Chapo Guzmán

 

La extradición es un acto jurídico regulado por la Constitución en sus artículos 15 y 119, por la ley de extradición internacional y por los tratados internacionales firmados y ratificados por México en la materia; se trata fundamentalmente de una relación bilateral entre dos Estados soberanos para que uno entregue al otro a un infractor de actos ilícitos, que constituyan delitos en ambas entidades soberanas y cuyas penas sean homogéneas; esto impide, desde luego, la extradición de reos donde el Estado requirente tuviese castigos exorbitantes como la pena de muerte.
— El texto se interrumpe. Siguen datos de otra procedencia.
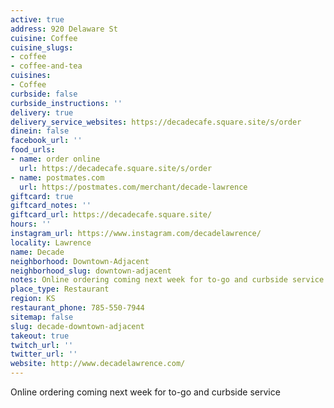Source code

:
 ```yaml
---
active: true
address: 920 Delaware St
cuisine: Coffee
cuisine_slugs:
- coffee
- coffee-and-tea
cuisines:
- Coffee
curbside: false
curbside_instructions: ''
delivery: true
delivery_service_websites: https://decadecafe.square.site/s/order
dinein: false
facebook_url: ''
food_urls:
- name: order online
  url: https://decadecafe.square.site/s/order
- name: postmates.com
  url: https://postmates.com/merchant/decade-lawrence
giftcard: true
giftcard_notes: ''
giftcard_url: https://decadecafe.square.site/
hours: ''
instagram_url: https://www.instagram.com/decadelawrence/
locality: Lawrence
name: Decade
neighborhood: Downtown-Adjacent
neighborhood_slug: downtown-adjacent
notes: Online ordering coming next week for to-go and curbside service
place_type: Restaurant
region: KS
restaurant_phone: 785-550-7944
sitemap: false
slug: decade-downtown-adjacent
takeout: true
twitch_url: ''
twitter_url: ''
website: http://www.decadelawrence.com/
---
```


Online ordering coming next week for to-go and curbside service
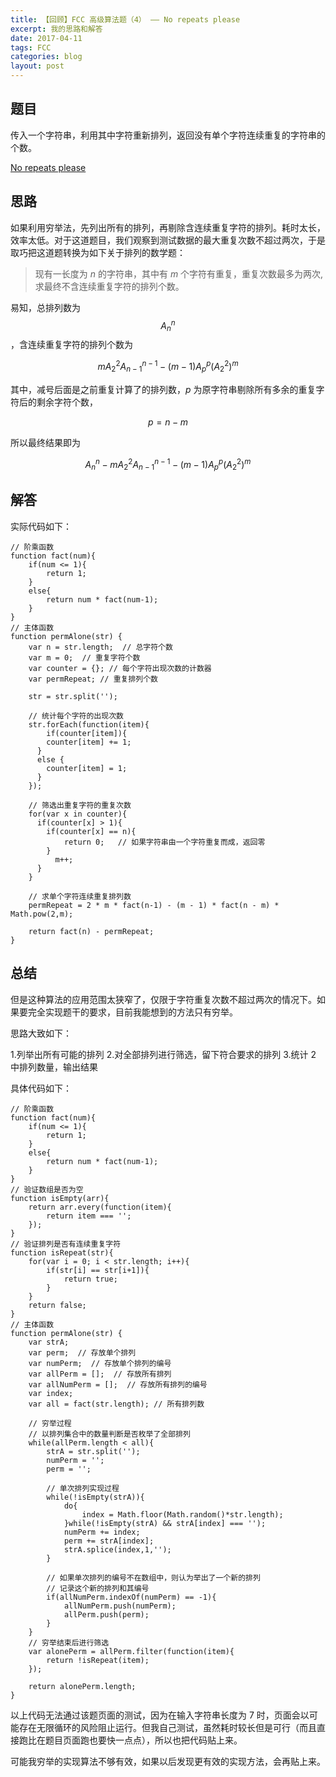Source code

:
 ```yaml
---
title: 【回顾】FCC 高级算法题（4） —— No repeats please
excerpt: 我的思路和解答
date: 2017-04-11
tags: FCC
categories: blog
layout: post
---
```


## 题目

传入一个字符串，利用其中字符重新排列，返回没有单个字符连续重复的字符串的个数。

[No repeats please](https://freecodecamp.cn/challenges/no-repeats-please)

## 思路

如果利用穷举法，先列出所有的排列，再剔除含连续重复字符的排列。耗时太长，效率太低。对于这道题目，我们观察到测试数据的最大重复次数不超过两次，于是取巧把这道题转换为如下关于排列的数学题：

>现有一长度为 *n* 的字符串，其中有 *m* 个字符有重复，重复次数最多为两次, 求最终不含连续重复字符的排列个数。

易知，总排列数为 $$A_n^n$$，含连续重复字符的排列个数为 

$$m A_{2}^{2} A_{n-1}^{n-1} - (m-1) A_p^p (A_{2}^{2})^m$$

其中，减号后面是之前重复计算了的排列数，*p* 为原字符串剔除所有多余的重复字符后的剩余字符个数，

$$p = n - m$$

所以最终结果即为

$$A_n^n - m A_{2}^{2} A_{n-1}^{n-1} - (m-1) A_p^p (A_{2}^{2})^m$$

## 解答

实际代码如下：

    // 阶乘函数 
    function fact(num){
        if(num <= 1){
            return 1;
        }
        else{
            return num * fact(num-1);
        }
    }
    // 主体函数
    function permAlone(str) {
        var n = str.length;  // 总字符个数
        var m = 0;  // 重复字符个数
        var counter = {}; // 每个字符出现次数的计数器
        var permRepeat; // 重复排列个数
    
        str = str.split('');
        
        // 统计每个字符的出现次数
        str.forEach(function(item){
            if(counter[item]){
            counter[item] += 1;
          }
          else {
            counter[item] = 1;
          }
        });
        
        // 筛选出重复字符的重复次数
        for(var x in counter){
          if(counter[x] > 1){
            if(counter[x] == n){
                return 0;   // 如果字符串由一个字符重复而成，返回零
            }              
              m++;
          }
        }
      
        // 求单个字符连续重复排列数
        permRepeat = 2 * m * fact(n-1) - (m - 1) * fact(n - m) * Math.pow(2,m);
      
        return fact(n) - permRepeat;
    }

## 总结

但是这种算法的应用范围太狭窄了，仅限于字符重复次数不超过两次的情况下。如果要完全实现题干的要求，目前我能想到的方法只有穷举。

思路大致如下：

1.列举出所有可能的排列
2.对全部排列进行筛选，留下符合要求的排列
3.统计 2 中排列数量，输出结果

具体代码如下：

    // 阶乘函数
    function fact(num){
        if(num <= 1){
            return 1;
        }
        else{
            return num * fact(num-1);
        }
    }
    // 验证数组是否为空
    function isEmpty(arr){
        return arr.every(function(item){
            return item === '';
        });
    }
    // 验证排列是否有连续重复字符
    function isRepeat(str){
        for(var i = 0; i < str.length; i++){
            if(str[i] == str[i+1]){
                return true;
            }
        }
        return false;
    }
    // 主体函数
    function permAlone(str) {
        var strA;
        var perm;  // 存放单个排列
        var numPerm;  // 存放单个排列的编号
        var allPerm = [];  // 存放所有排列
        var allNumPerm = [];  // 存放所有排列的编号
        var index;
        var all = fact(str.length); // 所有排列数
        
        // 穷举过程
        // 以排列集合中的数量判断是否枚举了全部排列
        while(allPerm.length < all){   
            strA = str.split('');
            numPerm = '';
            perm = '';
    
            // 单次排列实现过程
            while(!isEmpty(strA)){
                do{
                    index = Math.floor(Math.random()*str.length);
                }while(!isEmpty(strA) && strA[index] === '');
                numPerm += index;
                perm += strA[index];
                strA.splice(index,1,'');
            }
    
            // 如果单次排列的编号不在数组中，则认为举出了一个新的排列
            // 记录这个新的排列和其编号
            if(allNumPerm.indexOf(numPerm) == -1){  
                allNumPerm.push(numPerm);
                allPerm.push(perm);
            }
        }
        // 穷举结束后进行筛选
        var alonePerm = allPerm.filter(function(item){
            return !isRepeat(item);
        });
    
        return alonePerm.length;
    } 

以上代码无法通过该题页面的测试，因为在输入字符串长度为 7 时，页面会以可能存在无限循环的风险阻止运行。但我自己测试，虽然耗时较长但是可行（而且直接跑比在题目页面跑也要快一点点），所以也把代码贴上来。

可能我穷举的实现算法不够有效，如果以后发现更有效的实现方法，会再贴上来。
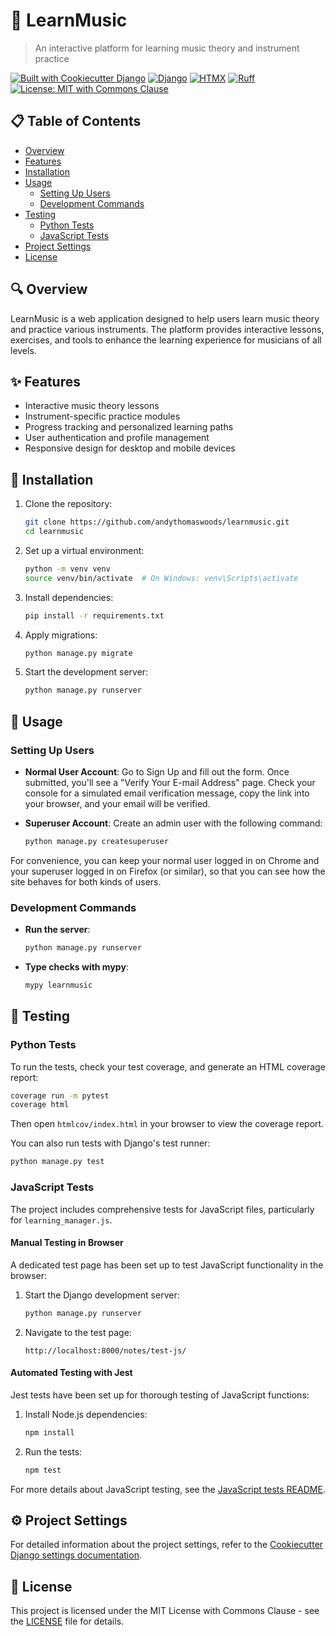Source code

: # 🎵 LearnMusic

> An interactive platform for learning music theory and instrument practice

[![Built with Cookiecutter Django](https://img.shields.io/badge/built%20with-Cookiecutter%20Django-ff69b4.svg?logo=cookiecutter)](https://github.com/cookiecutter/cookiecutter-django/)
[![Django](https://img.shields.io/badge/Django-092E20?logo=django&logoColor=white)](https://www.djangoproject.com/)
[![HTMX](https://img.shields.io/badge/HTMX-3366CC?logo=htmx&logoColor=white)](https://htmx.org/)
[![Ruff](https://img.shields.io/endpoint?url=https://raw.githubusercontent.com/astral-sh/ruff/main/assets/badge/v2.json)](https://github.com/astral-sh/ruff)
[![License: MIT with Commons Clause](https://img.shields.io/badge/License-MIT%20with%20Commons%20Clause-blue.svg)](https://github.com/andythomaswoods/learnmusic/blob/main/LICENSE)

## 📋 Table of Contents

- [Overview](#overview)
- [Features](#features)
- [Installation](#installation)
- [Usage](#usage)
  - [Setting Up Users](#setting-up-users)
  - [Development Commands](#development-commands)
- [Testing](#testing)
  - [Python Tests](#python-tests)
  - [JavaScript Tests](#javascript-tests)
- [Project Settings](#project-settings)
- [License](#license)

## 🔍 Overview

LearnMusic is a web application designed to help users learn music theory and practice various instruments. The platform provides interactive lessons, exercises, and tools to enhance the learning experience for musicians of all levels.

## ✨ Features

- Interactive music theory lessons
- Instrument-specific practice modules
- Progress tracking and personalized learning paths
- User authentication and profile management
- Responsive design for desktop and mobile devices

## 🚀 Installation

1. Clone the repository:
   ```bash
   git clone https://github.com/andythomaswoods/learnmusic.git
   cd learnmusic
   ```

2. Set up a virtual environment:
   ```bash
   python -m venv venv
   source venv/bin/activate  # On Windows: venv\Scripts\activate
   ```

3. Install dependencies:
   ```bash
   pip install -r requirements.txt
   ```

4. Apply migrations:
   ```bash
   python manage.py migrate
   ```

5. Start the development server:
   ```bash
   python manage.py runserver
   ```

## 🔧 Usage

### Setting Up Users

- **Normal User Account**: Go to Sign Up and fill out the form. Once submitted, you'll see a "Verify Your E-mail Address" page. Check your console for a simulated email verification message, copy the link into your browser, and your email will be verified.

- **Superuser Account**: Create an admin user with the following command:
  ```bash
  python manage.py createsuperuser
  ```

For convenience, you can keep your normal user logged in on Chrome and your superuser logged in on Firefox (or similar), so that you can see how the site behaves for both kinds of users.

### Development Commands

- **Run the server**:
  ```bash
  python manage.py runserver
  ```

- **Type checks with mypy**:
  ```bash
  mypy learnmusic
  ```

## 🧪 Testing

### Python Tests

To run the tests, check your test coverage, and generate an HTML coverage report:

```bash
coverage run -m pytest
coverage html
```

Then open `htmlcov/index.html` in your browser to view the coverage report.

You can also run tests with Django's test runner:

```bash
python manage.py test
```

### JavaScript Tests

The project includes comprehensive tests for JavaScript files, particularly for `learning_manager.js`.

#### Manual Testing in Browser

A dedicated test page has been set up to test JavaScript functionality in the browser:

1. Start the Django development server:
   ```bash
   python manage.py runserver
   ```

2. Navigate to the test page:
   ```
   http://localhost:8000/notes/test-js/
   ```

#### Automated Testing with Jest

Jest tests have been set up for thorough testing of JavaScript functions:

1. Install Node.js dependencies:
   ```bash
   npm install
   ```

2. Run the tests:
   ```bash
   npm test
   ```

For more details about JavaScript testing, see the [JavaScript tests README](learnmusic/static/js/tests/README.md).

## ⚙️ Project Settings

For detailed information about the project settings, refer to the [Cookiecutter Django settings documentation](https://cookiecutter-django.readthedocs.io/en/latest/1-getting-started/settings.html).

## 📄 License

This project is licensed under the MIT License with Commons Clause - see the [LICENSE](LICENSE) file for details.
Joaquín Guzmán Loera fue solicitado por Estados Unidos desde agosto de 1996, pero nunca se había consolidado esta solicitud que incluso se dice que está viciada de origen porque no fue firmada por el embajador de Estados Unidos en México o por el encargado de negocios como lo exige la ley.

El caso de Guzmán Loera implica hechos y relaciones que van más allá de la persecución de un delincuente, pues está relacionado, como se ha dicho, con miles de millones de dólares de los que no se ha mencionado ni una sola palabra: ¿Dónde se encuentran? ¿Quién los controla? ¿Por qué no ha tenido acceso la justicia mexicana para incautarlos? ¿Por qué no se ha aplicado la ley de extinción de dominio? ¿Dónde está la fortuna del Chapo?

Pero más que esto, ¿cuáles son las entrañas de su organización que han permitido burlar las fronteras y las leyes de numerosos países del mundo? ¿Cuáles son sus poderosas relaciones e influencias con los poderes constituidos en México y en Estados Unidos? ¿Cómo se está manejando su organización cuando se le atribuye que gran parte del tráfico de estupefacientes en el mundo es controlada por él?

No se trata simplemente de extraditar o no sino de destruir su organización y castigar a los poderosos que indudablemente lo han protegido, pues no es creíble que haya crecido su organización criminal exponencialmente sin la complicidad de autoridades de toda índole, así como de banqueros y empresarios privados.

En su primera recaptura, el secretario de Gobernación, Miguel Osorio Chong, declaró que el Chapo no sería extraditado, lo cual parecería conveniente, pues primero que nada había que desentrañar y destruir el imperio que comanda; después de su espectacular fuga y su recaptura se ha dicho que el gobierno estaría de acuerdo en extraditarlo. Lo anterior está totalmente bajo la potestad y soberanía de México, pues el tratado de extradición entre nuestro país y Estados Unidos establece en su artículo 15 que el gobierno puede diferir la extradición, dejando que primero concluya sus condenas y procesos en México y luego cumplir la extradición.

Así que la decisión es mexicana y pudiera ser compartida con el propio Chapo, cuyos abogados han dicho que podría obtener una reducción de condena en Estados Unidos a cambio de información.

Pablo Escobar provocó toda una guerra para evitar la extradición en Colombia, eran otros tiempos; hoy se ha anunciado que en pocos días el Güero Palma será liberado después de que se redujo su condena en más de siete años, atrás de todos estos enjuagues en lo oscurito y al margen de la ley, están los tenebrosos brazos de la DEA y su injerencia en el tráfico de drogas.

La extradición del Chapo Guzmán constituye una encrucijada jurídica y económica.